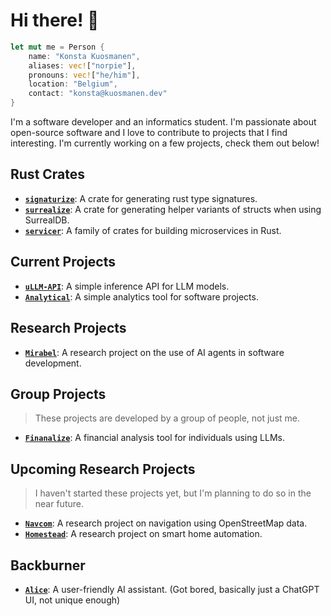 <!--
**norpie/norpie** is a ✨ _special_ ✨ repository because its `README.md` (this file) appears on your GitHub profile.

Here are some ideas to get you started:

- 🔭 I’m currently working on ...
- 🌱 I’m currently learning ...
- 👯 I’m looking to collaborate on ...
- 🤔 I’m looking for help with ...
- 💬 Ask me about ...
- 📫 How to reach me: ...
- 😄 Pronouns: ...
- ⚡ Fun fact: ...
-->

# Hi there! 👋

```rust
let mut me = Person {
    name: "Konsta Kuosmanen",
    aliases: vec!["norpie"],
    pronouns: vec!["he/him"],
    location: "Belgium",
    contact: "konsta@kuosmanen.dev"
}
```

I'm a software developer and an informatics student. I'm passionate about open-source software and I love to contribute to projects that I find interesting. I'm currently working on a few projects, check them out below!

## Rust Crates

- [**`signaturize`**](https://github.com/norpie/signaturize): A crate for generating rust type signatures.
- [**`surrealize`**](https://github.com/norpie/surrealize): A crate for generating helper variants of structs when using SurrealDB.
- [**`servicer`**](https://github.com/norpie/servicer): A family of crates for building microservices in Rust.

## Current Projects

- [**`uLLM-API`**](https://github.com/norpie/uLLM-API): A simple inference API for LLM models.
- [**`Analytical`**](https://github.com/norpie/analytical): A simple analytics tool for software projects.

## Research Projects

- [**`Mirabel`**](https://github.com/norpie/mirabel): A research project on the use of AI agents in software development.

## Group Projects

> These projects are developed by a group of people, not just me.

- [**`Finanalize`**](https://github.com/norpie/finanalize): A financial analysis tool for individuals using LLMs.

## Upcoming Research Projects

> I haven't started these projects yet, but I'm planning to do so in the near future.

- [**`Navcom`**](https://github.com/norpie/navcom): A research project on navigation using OpenStreetMap data.
- [**`Homestead`**](https://github.com/norpie/homestead): A research project on smart home automation.
  
## Backburner

- [**`Alice`**](https://github.com/norpie/alice): A user-friendly AI assistant. (Got bored, basically just a ChatGPT UI, not unique enough)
+++
Would you write out every record word for word, leaving no picture in?

# [Solved exercise]
 <!--
**norpie/norpie** is a ✨ _special_ ✨ repository because its `README.md` (this file) appears on your GitHub profile.

Here are some ideas to get you started:

- 🔭 I’m currently working on ...
- 🌱 I’m currently learning ...
- 👯 I’m looking to collaborate on ...
- 🤔 I’m looking for help with ...
- 💬 Ask me about ...
- 📫 How to reach me: ...
- 😄 Pronouns: ...
- ⚡ Fun fact: ...
-->

# Hi there! 👋

```rust
let mut me = Person {
    name: "Konsta Kuosmanen",
    aliases: vec!["norpie"],
    pronouns: vec!["he/him"],
    location: "Belgium",
    contact: "konsta@kuosmanen.dev"
}
```

I'm a software developer and an informatics student. I'm passionate about open-source software and I love to contribute to projects that I find interesting. I'm currently working on a few projects, check them out below!

## Rust Crates

- [**`signaturize`**](https://github.com/norpie/signaturize): A crate for generating rust type signatures.
- [**`surrealize`**](https://github.com/norpie/surrealize): A crate for generating helper variants of structs when using SurrealDB.
- [**`servicer`**](https://github.com/norpie/servicer): A family of crates for building microservices in Rust.

## Current Projects

- [**`uLLM-API`**](https://github.com/norpie/uLLM-API): A simple inference API for LLM models.
- [**`Analytical`**](https://github.com/norpie/analytical): A simple analytics tool for software projects.

## Research Projects

- [**`Mirabel`**](https://github.com/norpie/mirabel): A research project on the use of AI agents in software development.

## Group Projects

> These projects are developed by a group of people, not just me.

- [**`Finanalize`**](https://github.com/norpie/finanalize): A financial analysis tool for individuals using LLMs.

## Upcoming Research Projects

> I haven't started these projects yet, but I'm planning to do so in the near future.

- [**`Navcom`**](https://github.com/norpie/navcom): A research project on navigation using OpenStreetMap data.
- [**`Homestead`**](https://github.com/norpie/homestead): A research project on smart home automation.
  
## Backburner

- [**`Alice`**](https://github.com/norpie/alice): A user-friendly AI assistant. (Got bored, basically just a ChatGPT UI, not unique enough)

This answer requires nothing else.